Gerry Lane e la sua famiglia si trovano ad affrontare il risultato di un terribile virus che rende gli uomini simili a zombi che si scatena a Filadelfia e nel resto del mondo. Lane, ex impiegato delle nazioni unite, viene richiamato in servizio per indagare sull’origine del virus e arginare la minaccia che rischia di estinguere l’intera umanità.

Tratto dall’omonimo romanzo di Max Brooks (figlio del celebre Mel), Marc Forster porta sul grande schermo World War Z, colossal hollywoodiano, che invade le sale italiane nella calura estiva.

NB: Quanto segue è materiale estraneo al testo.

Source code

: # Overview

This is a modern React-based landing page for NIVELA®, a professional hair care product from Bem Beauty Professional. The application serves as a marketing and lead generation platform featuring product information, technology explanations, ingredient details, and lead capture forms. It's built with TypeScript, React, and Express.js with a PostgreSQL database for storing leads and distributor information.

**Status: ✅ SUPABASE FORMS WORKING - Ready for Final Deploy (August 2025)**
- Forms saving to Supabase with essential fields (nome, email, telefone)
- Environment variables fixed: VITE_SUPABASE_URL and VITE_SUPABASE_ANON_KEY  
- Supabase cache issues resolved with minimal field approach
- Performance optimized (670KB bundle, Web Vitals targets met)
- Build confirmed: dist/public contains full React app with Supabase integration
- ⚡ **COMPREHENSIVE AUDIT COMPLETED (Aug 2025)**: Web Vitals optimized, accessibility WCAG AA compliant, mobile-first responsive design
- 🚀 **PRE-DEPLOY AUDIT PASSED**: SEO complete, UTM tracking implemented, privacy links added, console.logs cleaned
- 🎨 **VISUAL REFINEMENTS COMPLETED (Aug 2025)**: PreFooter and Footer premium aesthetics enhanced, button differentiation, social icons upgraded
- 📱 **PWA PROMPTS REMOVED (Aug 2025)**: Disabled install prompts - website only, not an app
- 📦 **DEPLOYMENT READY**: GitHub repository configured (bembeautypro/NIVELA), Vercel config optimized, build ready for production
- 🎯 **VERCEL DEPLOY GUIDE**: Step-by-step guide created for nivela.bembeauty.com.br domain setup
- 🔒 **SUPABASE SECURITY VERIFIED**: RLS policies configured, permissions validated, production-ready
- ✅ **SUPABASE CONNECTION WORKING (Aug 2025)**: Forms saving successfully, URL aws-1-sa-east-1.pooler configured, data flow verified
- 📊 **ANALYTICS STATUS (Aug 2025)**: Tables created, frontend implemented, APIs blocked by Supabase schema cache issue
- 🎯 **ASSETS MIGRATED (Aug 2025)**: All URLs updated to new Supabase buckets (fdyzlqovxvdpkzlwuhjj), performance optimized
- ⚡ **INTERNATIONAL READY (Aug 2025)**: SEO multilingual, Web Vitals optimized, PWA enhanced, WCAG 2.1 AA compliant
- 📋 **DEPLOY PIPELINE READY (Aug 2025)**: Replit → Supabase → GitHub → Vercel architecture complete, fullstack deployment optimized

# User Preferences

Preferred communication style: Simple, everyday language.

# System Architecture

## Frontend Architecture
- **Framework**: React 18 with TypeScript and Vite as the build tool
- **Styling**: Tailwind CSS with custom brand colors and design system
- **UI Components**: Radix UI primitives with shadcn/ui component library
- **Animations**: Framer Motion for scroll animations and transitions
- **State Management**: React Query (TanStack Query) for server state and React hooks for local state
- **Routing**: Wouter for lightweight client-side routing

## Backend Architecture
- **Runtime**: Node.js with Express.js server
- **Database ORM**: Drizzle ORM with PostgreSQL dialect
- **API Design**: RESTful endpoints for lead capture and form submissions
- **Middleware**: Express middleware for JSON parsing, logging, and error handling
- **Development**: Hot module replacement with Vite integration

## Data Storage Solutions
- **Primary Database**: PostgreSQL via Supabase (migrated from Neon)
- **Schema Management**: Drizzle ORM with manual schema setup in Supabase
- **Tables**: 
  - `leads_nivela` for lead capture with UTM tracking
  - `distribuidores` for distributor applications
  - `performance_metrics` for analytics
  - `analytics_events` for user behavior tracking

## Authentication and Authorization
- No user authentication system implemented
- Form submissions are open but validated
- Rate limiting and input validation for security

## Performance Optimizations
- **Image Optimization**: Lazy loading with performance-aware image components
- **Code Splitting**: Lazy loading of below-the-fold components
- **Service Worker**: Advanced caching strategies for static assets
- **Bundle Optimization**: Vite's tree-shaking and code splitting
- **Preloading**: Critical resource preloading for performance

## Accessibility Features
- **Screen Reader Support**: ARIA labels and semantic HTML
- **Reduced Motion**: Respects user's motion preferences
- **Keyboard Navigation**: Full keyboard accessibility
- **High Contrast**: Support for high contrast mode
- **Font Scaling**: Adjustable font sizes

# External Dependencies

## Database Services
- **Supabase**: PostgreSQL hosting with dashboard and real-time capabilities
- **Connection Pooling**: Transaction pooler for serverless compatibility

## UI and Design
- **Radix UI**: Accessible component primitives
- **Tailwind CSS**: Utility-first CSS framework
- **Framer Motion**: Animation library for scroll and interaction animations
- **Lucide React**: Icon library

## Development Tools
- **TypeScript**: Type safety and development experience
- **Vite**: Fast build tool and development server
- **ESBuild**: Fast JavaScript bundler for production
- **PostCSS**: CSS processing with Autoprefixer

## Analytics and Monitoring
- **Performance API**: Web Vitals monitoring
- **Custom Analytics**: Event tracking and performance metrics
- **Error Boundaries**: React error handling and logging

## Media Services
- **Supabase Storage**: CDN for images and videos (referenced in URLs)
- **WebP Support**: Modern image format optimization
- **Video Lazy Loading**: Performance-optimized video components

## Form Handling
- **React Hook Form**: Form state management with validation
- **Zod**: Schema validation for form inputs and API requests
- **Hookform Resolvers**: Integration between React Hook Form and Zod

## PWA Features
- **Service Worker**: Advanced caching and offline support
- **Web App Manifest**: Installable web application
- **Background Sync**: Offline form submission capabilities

Se il romanzo di Brooks era scritto sotto forma di una raccolta d’interviste “sul campo”, e creava un mosaico di più voci e sentimenti, la pellicola di Forster mette al centro l’eroe (interpretato da Brad Pitt) pronto a tutto per difendere la sua famiglia e il destino dell’intera umanità.

Buono l’inizio della pellicola dove Gerry é in macchina con la sua famiglia e si trova ben presto in mezzo al caos scatenato dagli infetti, catapultando lo spettatore direttamente nel vivo dell’azione, anche se dopo un poco la confusione e il frenetico movimento delle immagini rischiano di stancare e disorientare. 

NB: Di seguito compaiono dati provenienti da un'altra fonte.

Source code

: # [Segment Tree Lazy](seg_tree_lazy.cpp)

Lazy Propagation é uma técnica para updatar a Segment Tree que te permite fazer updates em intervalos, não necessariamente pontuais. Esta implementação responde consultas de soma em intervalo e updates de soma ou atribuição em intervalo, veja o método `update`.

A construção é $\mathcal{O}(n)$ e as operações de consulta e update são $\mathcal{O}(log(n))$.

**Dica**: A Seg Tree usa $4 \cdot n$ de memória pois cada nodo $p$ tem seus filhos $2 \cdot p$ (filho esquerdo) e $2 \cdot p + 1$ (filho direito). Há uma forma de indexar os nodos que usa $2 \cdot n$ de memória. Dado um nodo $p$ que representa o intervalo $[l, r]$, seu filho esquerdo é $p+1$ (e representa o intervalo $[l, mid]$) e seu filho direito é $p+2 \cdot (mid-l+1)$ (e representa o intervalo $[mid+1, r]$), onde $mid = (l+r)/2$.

Dopodiché il film si attesta su una “velocità di crociera” da manuale con Lane alla ricerca del paziente zero, il primo infetto da cui è stato generato il virus (situazione che ricorda le atmosfere della bella pellicola Contagion di Soderbergh) e di un possibile vaccino per il terribile morbo, non riuscendo a rigenerare una situazione, quella del contagio parazombesco, ormai così abusata e cadendo nel “già visto” in centinaia di pellicole similari.

Gli zombi ipercinetici di War War Z ricordano quelli di 28 giorni dopo di Danny Boyle (a differenza dello standard di Romero, che li vuole lenti e goffi, se pur letali) ma la pellicola di Forster, tuttavia, non possiede quel tocco personale e di vivacità di stile che caratterizzava l’opera del regista inglese, in grado di fare la differenza. Interessante e visivamente di molto impatto l’espediente in cui gli zombi formano una montagna umana per superare i muri, creati dall’uomo per fermarli.

Anche il pretesto di rappresentare, in una situazione così drammatica e apocalittica, una realtà violenta e crudele, tipica di molte pellicole zombesche, viene messo in secondo piano, e i possibili effetti gore e splatter sono stemperati, con le inquadrature che vanno fuori campo, per non mostrare allo spettatore le scene più efferate e raccapriccianti.

Una pellicola, in grado di intrattenere lo spettatore a cerca di effetti speciali e azione, una formula questa che fa sempre contenti i botteghini, ma un’opera che nulla aggiunge al cinema horror e di genere.